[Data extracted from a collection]
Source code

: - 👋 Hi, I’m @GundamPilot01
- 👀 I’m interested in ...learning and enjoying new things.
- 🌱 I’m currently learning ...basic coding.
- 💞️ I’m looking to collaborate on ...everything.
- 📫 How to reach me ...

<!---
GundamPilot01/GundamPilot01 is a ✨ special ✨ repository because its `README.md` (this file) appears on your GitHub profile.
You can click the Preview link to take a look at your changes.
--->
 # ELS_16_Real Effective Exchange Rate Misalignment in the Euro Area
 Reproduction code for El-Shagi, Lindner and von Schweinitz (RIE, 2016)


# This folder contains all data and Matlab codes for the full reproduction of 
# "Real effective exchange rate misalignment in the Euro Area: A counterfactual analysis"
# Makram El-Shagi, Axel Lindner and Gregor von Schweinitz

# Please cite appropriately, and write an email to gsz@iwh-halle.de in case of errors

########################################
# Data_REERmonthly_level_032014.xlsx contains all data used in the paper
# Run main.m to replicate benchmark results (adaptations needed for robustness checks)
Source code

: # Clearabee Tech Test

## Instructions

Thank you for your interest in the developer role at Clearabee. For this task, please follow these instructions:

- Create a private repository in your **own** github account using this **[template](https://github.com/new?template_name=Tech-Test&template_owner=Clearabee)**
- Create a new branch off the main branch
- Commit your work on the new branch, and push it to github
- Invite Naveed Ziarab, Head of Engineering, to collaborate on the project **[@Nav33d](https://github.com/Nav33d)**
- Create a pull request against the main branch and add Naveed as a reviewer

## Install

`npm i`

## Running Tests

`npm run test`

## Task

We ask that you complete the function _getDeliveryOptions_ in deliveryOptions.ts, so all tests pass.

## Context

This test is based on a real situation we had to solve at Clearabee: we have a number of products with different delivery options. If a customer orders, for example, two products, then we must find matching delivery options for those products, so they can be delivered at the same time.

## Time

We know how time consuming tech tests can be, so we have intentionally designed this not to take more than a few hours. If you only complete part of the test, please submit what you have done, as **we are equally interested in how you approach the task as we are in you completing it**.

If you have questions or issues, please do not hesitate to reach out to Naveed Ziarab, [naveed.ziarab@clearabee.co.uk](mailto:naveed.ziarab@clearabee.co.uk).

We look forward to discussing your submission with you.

*TASK BRIEF:* Copy every line from the records that holds the string "https".

*EXERCISE ANSWER:*
- Create a private repository in your **own** github account using this **[template](https://github.com/new?template_name=Tech-Test&template_owner=Clearabee)**
- Invite Naveed Ziarab, Head of Engineering, to collaborate on the project **[@Nav33d](https://github.com/Nav33d)**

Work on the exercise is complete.